My heart was hot within me; while I was musing, the fire burned. Then I spoke with my tongue…. –Psalm 39:3

Prayer among evangelical Christians is always in danger of degenerating into a glorified gold rush. Almost every book on prayer deals with the “get” element mainly. How to get things we want from God occupies most of the space. Now, we gladly admit that we may ask for and receive specific gifts and benefits in answer to prayer, but we must never forget that the highest kind of prayer is never the making of requests. Prayer at its holiest moment is the entering into God to a place of such blessed union as makes miracles seem tame and remarkable answers to prayer appear something very far short of wonderful by comparison.
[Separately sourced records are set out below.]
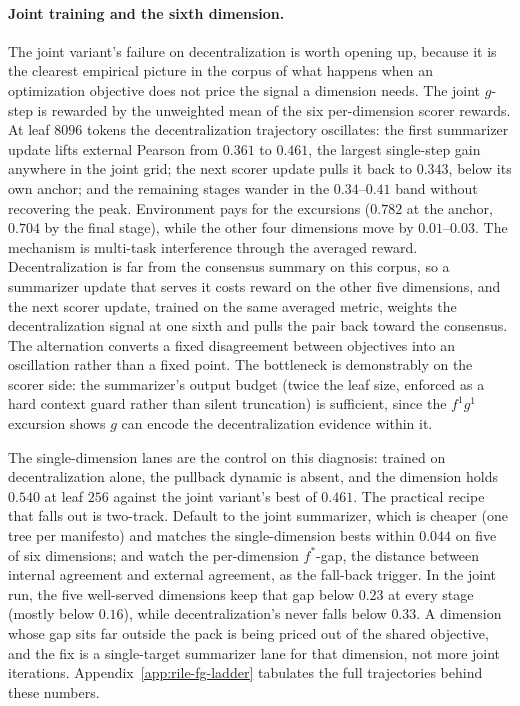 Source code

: \paragraph{Joint training and the sixth dimension.} The joint
variant's failure on decentralization is worth opening up, because it
is the clearest empirical picture in the corpus of what happens when
an optimization objective does not price the signal a dimension needs.
The joint $g$-step is rewarded by the unweighted mean of the six
per-dimension scorer rewards. At leaf $8096$ tokens the
decentralization trajectory oscillates: the first summarizer update
lifts external Pearson from $0.361$ to $0.461$, the largest
single-step gain anywhere in the joint grid; the next scorer update
pulls it back to $0.343$, below its own anchor; and the remaining
stages wander in the $0.34$--$0.41$ band without recovering the peak.
Environment pays for the excursions ($0.782$ at the anchor, $0.704$ by
the final stage), while the other four dimensions move by
$0.01$--$0.03$. The mechanism is multi-task interference through the
averaged reward. Decentralization is far from the consensus summary on
this corpus, so a summarizer update that serves it costs reward on the
other five dimensions, and the next scorer update, trained on the same
averaged metric, weights the decentralization signal at one sixth and
pulls the pair back toward the consensus. The alternation converts a
fixed disagreement between objectives into an oscillation rather than
a fixed point. The bottleneck is demonstrably on the scorer side: the
summarizer's output budget (twice the leaf size, enforced as a hard
context guard rather than silent truncation) is sufficient, since the
$f^1 g^1$ excursion shows $g$ can encode the decentralization evidence
within it.

The single-dimension lanes are the control on this diagnosis: trained
on decentralization alone, the pullback dynamic is absent, and the
dimension holds $0.540$ at leaf $256$ against the joint variant's
best of $0.461$. The practical recipe that falls out is two-track.
Default to the joint summarizer, which is cheaper (one tree per
manifesto) and matches the single-dimension bests within $0.044$ on
five of six dimensions; and watch the per-dimension $f^{*}$-gap, the
distance between internal agreement and external agreement, as the
fall-back trigger. In the joint run, the five well-served dimensions
keep that gap below $0.23$ at every stage (mostly below $0.16$), while
decentralization's never falls below $0.33$. A dimension whose gap sits
far outside the pack is being priced out of the shared objective, and
the fix is a single-target summarizer lane for that dimension, not
more joint iterations. Appendix~\ref{app:rile-fg-ladder} tabulates
the full trajectories behind these numbers.

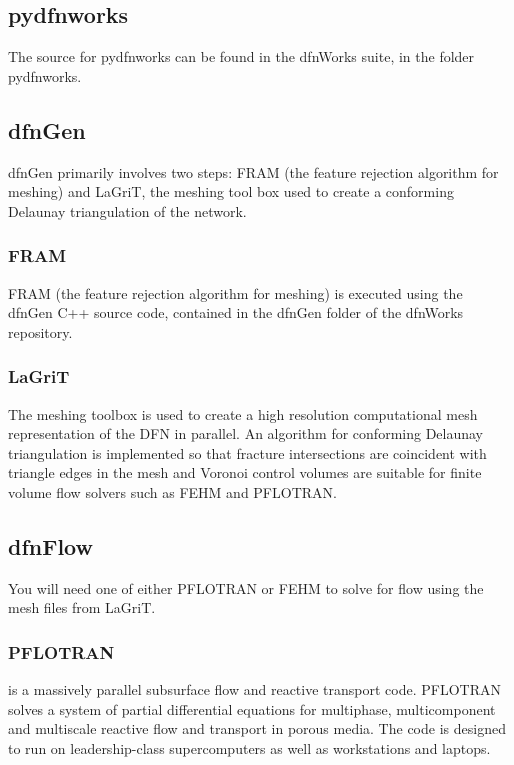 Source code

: \documentclass[letterpaper,10pt,english]{sphinxmanual}
\begin{document}
\subsection{pydfnworks}
\label{\detokenize{intro:pydfnworks}}
The source for pydfnworks can be found in the dfnWorks suite, in the folder
pydfnworks.


\subsection{dfnGen}
\label{\detokenize{intro:dfngen}}
dfnGen primarily involves two steps: FRAM (the feature rejection algorithm for meshing) and LaGriT, the meshing tool box used to create a conforming Delaunay triangulation of the network.


\subsubsection{FRAM}
\label{\detokenize{intro:fram}}
FRAM (the feature rejection algorithm for meshing) is executed using the
dfnGen C++ source code, contained in the dfnGen folder of the dfnWorks repository.


\subsubsection{LaGriT}
\label{\detokenize{intro:lagrit}}
The  meshing toolbox is used to create a high resolution computational
mesh representation of the DFN in parallel. An algorithm for conforming
Delaunay triangulation is implemented so that fracture intersections are
coincident with triangle edges in the mesh and Voronoi control volumes are
suitable for finite volume flow solvers such as FEHM and PFLOTRAN.


\subsection{dfnFlow}
\label{\detokenize{intro:dfnflow}}
You will need one of either PFLOTRAN or FEHM to solve for flow using the
mesh files from LaGriT.


\subsubsection{PFLOTRAN}
\label{\detokenize{intro:pflotran}}
  is a massively parallel subsurface flow and reactive transport
code. PFLOTRAN solves a system of partial differential equations for
multiphase, multicomponent and multiscale reactive flow and transport in
porous media. The code is designed to run on leadership-class supercomputers
as well as workstations and laptops.
\end{document}
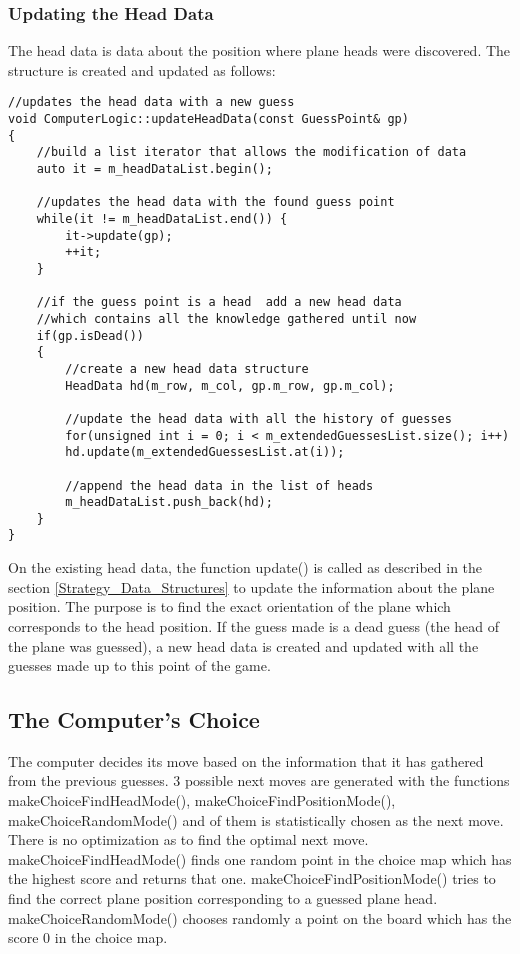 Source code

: \subsubsection {Updating the Head Data}

The head data is data about the position where plane heads were discovered. The structure is created and updated as follows:

\begin{lstlisting}
//updates the head data with a new guess
void ComputerLogic::updateHeadData(const GuessPoint& gp)
{
	//build a list iterator that allows the modification of data
	auto it = m_headDataList.begin();
	
	//updates the head data with the found guess point
	while(it != m_headDataList.end()) {
		it->update(gp);
		++it;
	}
	
	//if the guess point is a head  add a new head data
	//which contains all the knowledge gathered until now
	if(gp.isDead())
	{
		//create a new head data structure
		HeadData hd(m_row, m_col, gp.m_row, gp.m_col);
		
		//update the head data with all the history of guesses
		for(unsigned int i = 0; i < m_extendedGuessesList.size(); i++)
		hd.update(m_extendedGuessesList.at(i));
		
		//append the head data in the list of heads
		m_headDataList.push_back(hd);
	}
}
\end{lstlisting}

On the existing head data, the function update() is called as described in the section \ref{Strategy_Data_Structures} to update the information about the plane position. The purpose is to find the exact orientation of the plane which corresponds to the head position. If the guess made is a dead guess (the head of the plane was guessed), a new head data is created and updated with all the guesses made up to this point of the game.

\subsection {The Computer's Choice}

The computer decides its move based on the information that it has gathered from the previous guesses. 3 possible next moves are generated with the functions makeChoiceFindHeadMode(),  makeChoiceFindPositionMode(),  makeChoiceRandomMode() and of them is statistically chosen as the next move. There is no optimization as to find the optimal next move. makeChoiceFindHeadMode() finds one random point in the choice map which has the highest score and returns that one. makeChoiceFindPositionMode() tries to find the correct plane position corresponding to a guessed plane head. makeChoiceRandomMode() chooses randomly a point on the board which has the score 0 in the choice map.

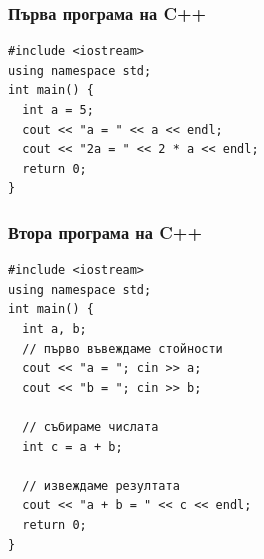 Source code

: \documentclass[alsotrans]{beamerswitch}
\begin{document}
\begin{frame}[fragile]
  \frametitle{Първа програма на C++}
  \begin{lstlisting}
#include <iostream>
using namespace std;
int main() {
  int a = 5;
  cout << "a = " << a << endl;
  cout << "2a = " << 2 * a << endl;
  return 0;
}
  \end{lstlisting}
\end{frame}

\begin{frame}[fragile]
  \frametitle{Втора програма на C++}
\begin{lstlisting}
#include <iostream>
using namespace std;
int main() {
  int a, b;
  // първо въвеждаме стойности
  cout << "a = "; cin >> a;
  cout << "b = "; cin >> b;

  // събираме числата
  int c = a + b;

  // извеждаме резултата
  cout << "a + b = " << c << endl;
  return 0;
}
\end{lstlisting}
\end{frame}
\end{document}
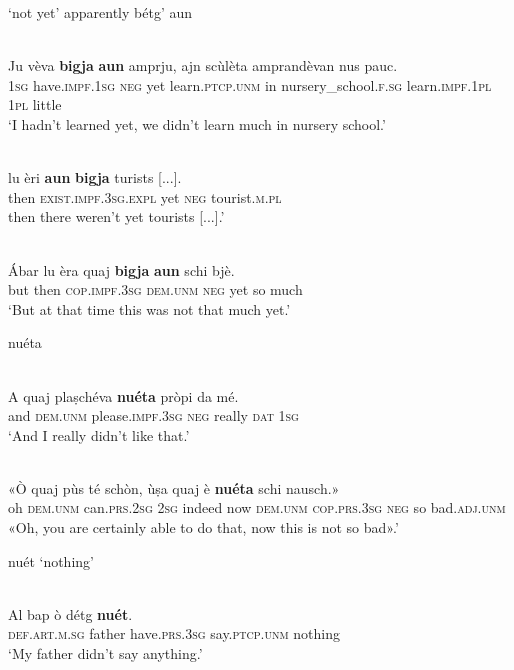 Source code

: `not yet' apparently bétg' aun

\ea\label{}
\\
\gll  Ju vèva \textbf{bigja} \textbf{aun} amprju, ajn scùlèta amprandèvan nus pauc.\\
\textsc{1sg} have.\textsc{impf.1sg} \textsc{neg} yet  learn.\textsc{ptcp.unm} in  nursery\_school.\textsc{f.sg} learn.\textsc{impf.1pl}  \textsc{1pl} little \\
\glt `I hadn’t learned yet, we didn’t learn much in nursery school.'
\z

\ea\label{}
\\
\gll    [...] lu èri \textbf{aun} \textbf{bigja} turists [...]. \\
{} then \textsc{exist.impf.3sg.expl} yet \textsc{neg} tourist.\textsc{m.pl}\\
\glt [...]  then there weren’t yet tourists [...].'
\z

\ea
\label{}
\\
\gll  Ábar lu èra quaj \textbf{bigja} \textbf{aun} schi bjè.  \\
but then \textsc{cop.impf.3sg} \textsc{dem.unm} \textsc{neg} yet so much  \\
\glt `But at that time this was not that much yet.'
\z

nuéta

\ea
\label{}
\\
\gll A quaj plaṣchéva \textbf{nuéta} pròpi da mé. \\
and \textsc{dem.unm} please.\textsc{impf.3sg} \textsc{neg} really \textsc{dat} \textsc{1sg}\\
\glt `And I really didn’t  like that.'
\z

\ea
\label{}
\\
	\gll «Ò quaj pùs té schòn, ùṣa quaj è \textbf{nuéta} schi nausch.»\\
oh \textsc{dem.unm} can.\textsc{prs.2sg} \textsc{2sg} indeed now \textsc{dem.unm} \textsc{cop.prs.3sg} \textsc{neg} so bad.\textsc{adj.unm}\\
\glt «Oh, you are certainly able to do that, now this is not so bad».'
\z

nuét `nothing'

\ea
\label{}
\\
	\gll Al bap ò détg \textbf{nuét}.\\
\textsc{def.art.m.sg} father have.\textsc{prs.3sg} say.\textsc{ptcp.unm} nothing\\
\glt `My father didn't say anything.'
\z



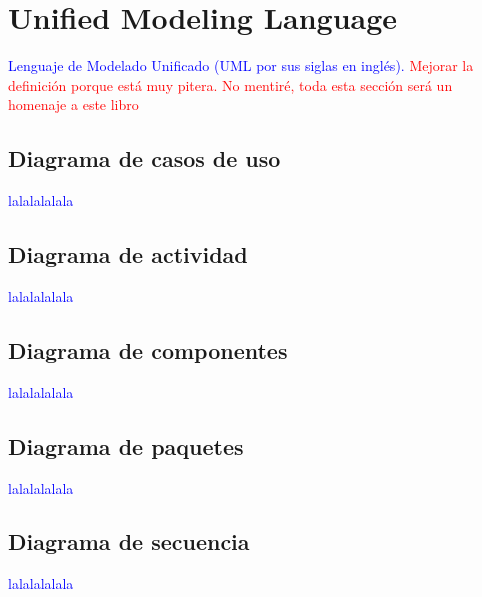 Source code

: \chapter{Unified Modeling Language}
\textcolor{blue}{Lenguaje de Modelado Unificado (UML por sus siglas en inglés).}
\textcolor{red}{Mejorar la definición porque está muy pitera.}
\textcolor{red}{No mentiré, toda esta sección será un homenaje a este libro \cite{SoftwareEngineeringUML}}
\section{Diagrama de casos de uso}\label{sec-uml-cu}
\textcolor{blue}{lalalalalala}
\section{Diagrama de actividad}\label{sec-uml-act}
\textcolor{blue}{lalalalalala}
\section{Diagrama de componentes}\label{sec-uml-comp}
\textcolor{blue}{lalalalalala}
\section{Diagrama de paquetes}\label{sec-uml-pack}
\textcolor{blue}{lalalalalala}
\section{Diagrama de secuencia}\label{sec-uml-seq}
\textcolor{blue}{lalalalalala}
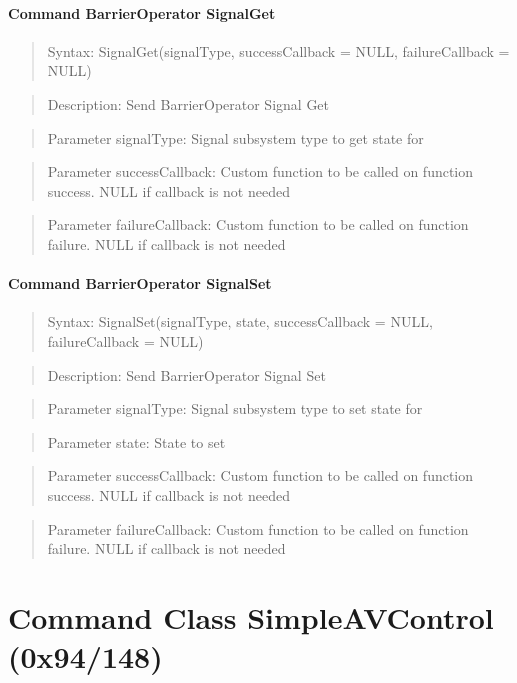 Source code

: \paragraph{Command BarrierOperator SignalGet}
\begin{quote}Syntax: SignalGet(signalType, successCallback = NULL, failureCallback = NULL)\end{quote}
\begin{quote}Description: Send BarrierOperator Signal Get\end{quote}
\begin{quote}Parameter signalType: Signal subsystem type to get state for\end{quote}
\begin{quote}Parameter successCallback: Custom function to be called on function success. NULL if callback is not needed\end{quote}
\begin{quote}Parameter failureCallback: Custom function to be called on function failure. NULL if callback is not needed\end{quote}


\paragraph{Command BarrierOperator SignalSet}
\begin{quote}Syntax: SignalSet(signalType, state, successCallback = NULL, failureCallback = NULL)\end{quote}
\begin{quote}Description: Send BarrierOperator Signal Set\end{quote}
\begin{quote}Parameter signalType: Signal subsystem type to set state for\end{quote}
\begin{quote}Parameter state: State to set\end{quote}
\begin{quote}Parameter successCallback: Custom function to be called on function success. NULL if callback is not needed\end{quote}
\begin{quote}Parameter failureCallback: Custom function to be called on function failure. NULL if callback is not needed\end{quote}



\section{Command Class SimpleAVControl (0x94/148)}


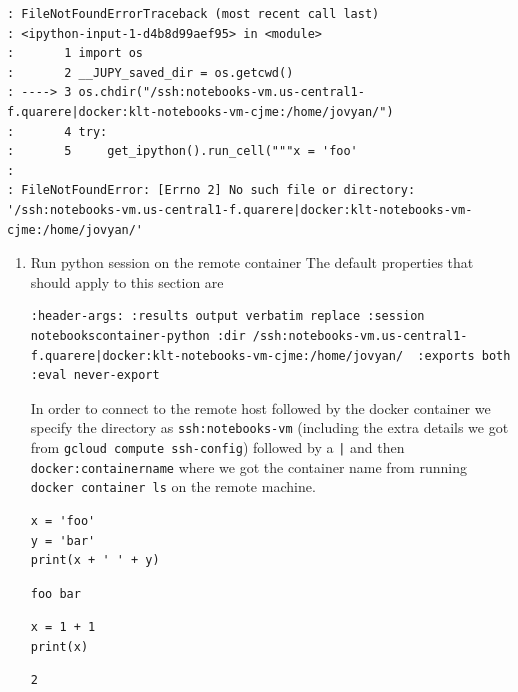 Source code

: \documentclass[11pt]{article}
\begin{document}
\begin{verbatim}
: FileNotFoundErrorTraceback (most recent call last)
: <ipython-input-1-d4b8d99aef95> in <module>
:       1 import os
:       2 __JUPY_saved_dir = os.getcwd()
: ----> 3 os.chdir("/ssh:notebooks-vm.us-central1-f.quarere|docker:klt-notebooks-vm-cjme:/home/jovyan/")
:       4 try:
:       5     get_ipython().run_cell("""x = 'foo'
:
: FileNotFoundError: [Errno 2] No such file or directory: '/ssh:notebooks-vm.us-central1-f.quarere|docker:klt-notebooks-vm-cjme:/home/jovyan/'
\end{verbatim}

\begin{enumerate}
\item Run python session on the remote container
\label{sec:org30a48f4}
The default properties that should apply to this section are

\begin{verbatim}
:header-args: :results output verbatim replace :session notebookscontainer-python :dir /ssh:notebooks-vm.us-central1-f.quarere|docker:klt-notebooks-vm-cjme:/home/jovyan/  :exports both  :eval never-export
\end{verbatim}

In order to connect to the remote host followed by the docker container we specify the directory as \texttt{ssh:notebooks-vm} (including the extra details we got from \texttt{gcloud compute ssh-config}) followed by a \texttt{|} and then \texttt{docker:containername} where we got the container name from running \texttt{docker container ls} on the remote machine.

\begin{verbatim}
x = 'foo'
y = 'bar'
print(x + ' ' + y)
\end{verbatim}

\begin{verbatim}
foo bar
\end{verbatim}


\begin{verbatim}
x = 1 + 1
print(x)
\end{verbatim}

\begin{verbatim}
2
\end{verbatim}
\end{enumerate}
\end{document}
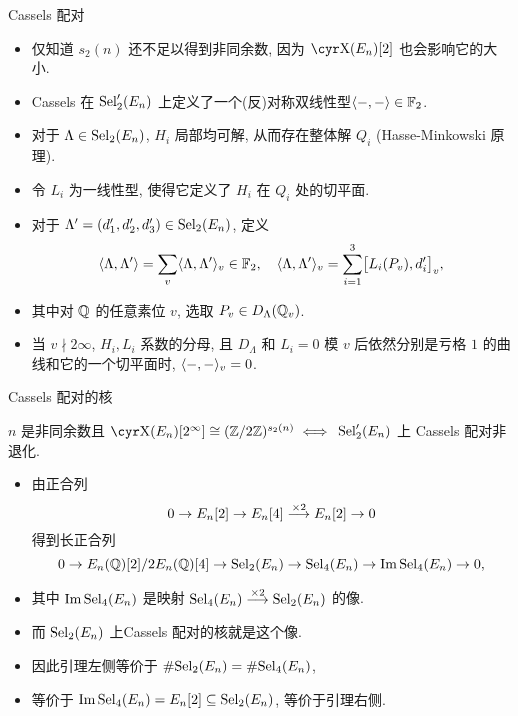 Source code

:\documentclass[aspectratio=169,handout]{ctexbeamer}
\begin{document}
\begin{frame}{Cassels 配对}
  \begin{itemize}
    \item 仅知道 $s_2(n)$ 还不足以得到非同余数, 因为 $\Sha(E_n)[2]$ 也会影响它的大小.
    \item Cassels 在 ${\mathrm{Sel}}_2'(E_n)$ 上定义了一个(反)对称双线性型$\langle{-,-}\rangle\in{\mathbb{F}}_2$.
    \item 对于 $\Lambda\in{\mathrm{Sel}}_2(E_n)$, $H_i$ 局部均可解, 从而存在整体解 $Q_i$ (Hasse-Minkowski 原理).
    \item 令 $L_i$ 为一线性型, 使得它定义了 $H_i$ 在 $Q_i$ 处的切平面.
    \item 对于 $\Lambda'=(d'_1,d'_2,d'_3)\in{\mathrm{Sel}}_2(E_n)$, 定义
    \[
      \langle{\Lambda,\Lambda'}\rangle=\sum_v\langle{\Lambda,\Lambda'}\rangle_v\in{\mathbb{F}}_2,
      \quad
      \langle{\Lambda,\Lambda'}\rangle_v
      =\sum_{i=1}^3 \bigl[L_i(P_v),d_i'\bigr]_v,
    \]
    \item 其中对 ${\mathbb{Q}}$ 的任意素位 $v$, 选取 $P_v\in D_\Lambda({\mathbb{Q}}_v)$.
    \item 当 $v\nmid 2\infty$, $H_i,L_i$ 系数的分母, 且 $D_\Lambda$ 和 $L_i=0$ 模 $v$ 后依然分别是亏格 $1$ 的曲线和它的一个切平面时, $\langle{-,-}\rangle_v=0$.
  \end{itemize}
\end{frame}


\begin{frame}{Cassels 配对的核}
  \onslide<+->
  \begin{lemma}[Wang2016]
    $n$ 是非同余数且 $\Sha(E_n)[2^\infty]\cong(\BZ/2\BZ)^{s_2(n)}\iff$
    ${\mathrm{Sel}}_2'(E_n)$ 上 Cassels 配对非退化.
  \end{lemma}
  \onslide<+->
  \begin{itemize}
    \item 由正合列
    \[
      0\rightarrow E_n[2]\rightarrow E_n[4] \stackrel{\times 2}{\longrightarrow} E_n[2]\rightarrow 0
    \]
    得到长正合列
    \[
      0\rightarrow {E_n({\mathbb{Q}})[2]}/{2E_n({\mathbb{Q}})[4]}\rightarrow {\mathrm{Sel}}_2(E_n)\rightarrow {\mathrm{Sel}}_4(E_n)\rightarrow \operatorname{Im} {\mathrm{Sel}}_4(E_n)\rightarrow 0,
    \]
    \item 其中 $\operatorname{Im} {\mathrm{Sel}}_4(E_n)$ 是映射 ${\mathrm{Sel}}_4(E_n)\stackrel{\times 2}{\longrightarrow} {\mathrm{Sel}}_2(E_n)$ 的像.
    \item 而 ${\mathrm{Sel}}_2(E_n)$ 上Cassels 配对的核就是这个像.
    \item 因此引理左侧等价于 $\#{\mathrm{Sel}}_2(E_n) = \#{\mathrm{Sel}}_4(E_n)$, 
    \item 等价于 $\operatorname{Im} {\mathrm{Sel}}_4(E_n)=E_n[2]\subseteq {\mathrm{Sel}}_2(E_n)$, 等价于引理右侧.
  \end{itemize}
\end{frame}
\end{document}
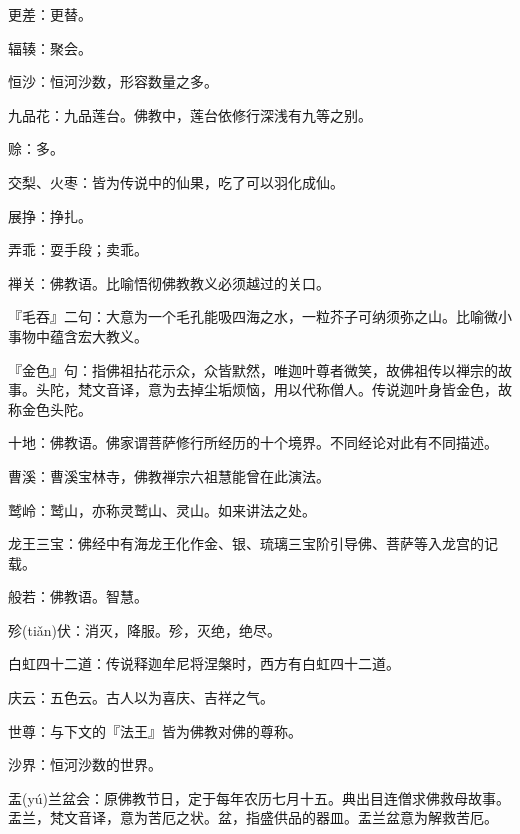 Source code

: \startbuffer[310]
更差：更替。
\stopbuffer


\startbuffer[311]
辐辏：聚会。
\stopbuffer


\startbuffer[312]
恒沙：恒河沙数，形容数量之多。
\stopbuffer


\startbuffer[313]
九品花：九品莲台。佛教中，莲台依修行深浅有九等之别。
\stopbuffer


\startbuffer[314]
赊：多。
\stopbuffer


\startbuffer[315]
交梨、火枣：皆为传说中的仙果，吃了可以羽化成仙。
\stopbuffer


\startbuffer[316]
展挣：挣扎。
\stopbuffer


\startbuffer[317]
弄乖：耍手段；卖乖。
\stopbuffer


\startbuffer[318]
禅关：佛教语。比喻悟彻佛教教义必须越过的关口。
\stopbuffer


\startbuffer[319]
『毛吞』二句：大意为一个毛孔能吸四海之水，一粒芥子可纳须弥之山。比喻微小事物中蕴含宏大教义。
\stopbuffer


\startbuffer[320]
『金色』句：指佛祖拈花示众，众皆默然，唯迦叶尊者微笑，故佛祖传以禅宗的故事。头陀，梵文音译，意为去掉尘垢烦恼，用以代称僧人。传说迦叶身皆金色，故称金色头陀。
\stopbuffer


\startbuffer[321]
十地：佛教语。佛家谓菩萨修行所经历的十个境界。不同经论对此有不同描述。
\stopbuffer


\startbuffer[322]
曹溪：曹溪宝林寺，佛教禅宗六祖慧能曾在此演法。
\stopbuffer


\startbuffer[323]
鹫岭：鹫山，亦称灵鹫山、灵山。如来讲法之处。
\stopbuffer


\startbuffer[324]
龙王三宝：佛经中有海龙王化作金、银、琉璃三宝阶引导佛、菩萨等入龙宫的记载。
\stopbuffer


\startbuffer[325]
般若：佛教语。智慧。
\stopbuffer


\startbuffer[326]
殄(tiǎn)伏：消灭，降服。殄，灭绝，绝尽。
\stopbuffer


\startbuffer[327]
白虹四十二道：传说释迦牟尼将涅槃时，西方有白虹四十二道。
\stopbuffer


\startbuffer[328]
庆云：五色云。古人以为喜庆、吉祥之气。
\stopbuffer


\startbuffer[329]
世尊：与下文的『法王』皆为佛教对佛的尊称。
\stopbuffer


\startbuffer[330]
沙界：恒河沙数的世界。
\stopbuffer


\startbuffer[331]
盂(yú)兰盆会：原佛教节日，定于每年农历七月十五。典出目连僧求佛救母故事。盂兰，梵文音译，意为苦厄之状。盆，指盛供品的器皿。盂兰盆意为解救苦厄。
\stopbuffer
Holy men of soberer and quieter times than ours knew well the power of silence. David said, “I was dumb with silence. I held my peace, even from good; and my sorrow was stirred. My heart was hot within me; while I was musing the fire burned; then spoke I with my tongue.” There is a tip here for God’s modern prophets. The heart seldom gets hot while the mouth is open. A closed mouth before God and silent heart are indispensable for the reception of certain kinds of truth. No man is qualified to speak who has not first listened. The Set of the Sail, pp. 14-15

“Lord, teach me to close my mouth. I love to preach; You’ve given me opportunities to teach; I’m called on to dispense advice and counsel. But the sitting in silence before You, with my mouth closed–I don’t do nearly enough of that. Amen.”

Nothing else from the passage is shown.